Problem. Make a verbatim copy of all the records.

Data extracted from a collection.

--- START ---

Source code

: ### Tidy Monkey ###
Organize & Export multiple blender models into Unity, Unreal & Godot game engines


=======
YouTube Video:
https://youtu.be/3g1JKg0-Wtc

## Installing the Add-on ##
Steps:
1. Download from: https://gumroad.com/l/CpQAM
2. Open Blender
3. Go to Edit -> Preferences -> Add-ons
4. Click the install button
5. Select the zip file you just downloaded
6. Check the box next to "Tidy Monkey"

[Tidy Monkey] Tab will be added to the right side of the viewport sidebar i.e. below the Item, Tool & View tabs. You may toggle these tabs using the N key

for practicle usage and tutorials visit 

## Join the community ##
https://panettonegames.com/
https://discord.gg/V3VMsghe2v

--- END ---

Answer area.
Source code

: ### Tidy Monkey ###
Organize & Export multiple blender models into Unity, Unreal & Godot game engines


=======
YouTube Video:
https://youtu.be/3g1JKg0-Wtc

## Installing the Add-on ##
Steps:
1. Download from: https://gumroad.com/l/CpQAM
2. Open Blender
3. Go to Edit -> Preferences -> Add-ons
4. Click the install button
5. Select the zip file you just downloaded
6. Check the box next to "Tidy Monkey"

[Tidy Monkey] Tab will be added to the right side of the viewport sidebar i.e. below the Item, Tool & View tabs. You may toggle these tabs using the N key

for practicle usage and tutorials visit 

## Join the community ##
https://panettonegames.com/
https://discord.gg/V3VMsghe2v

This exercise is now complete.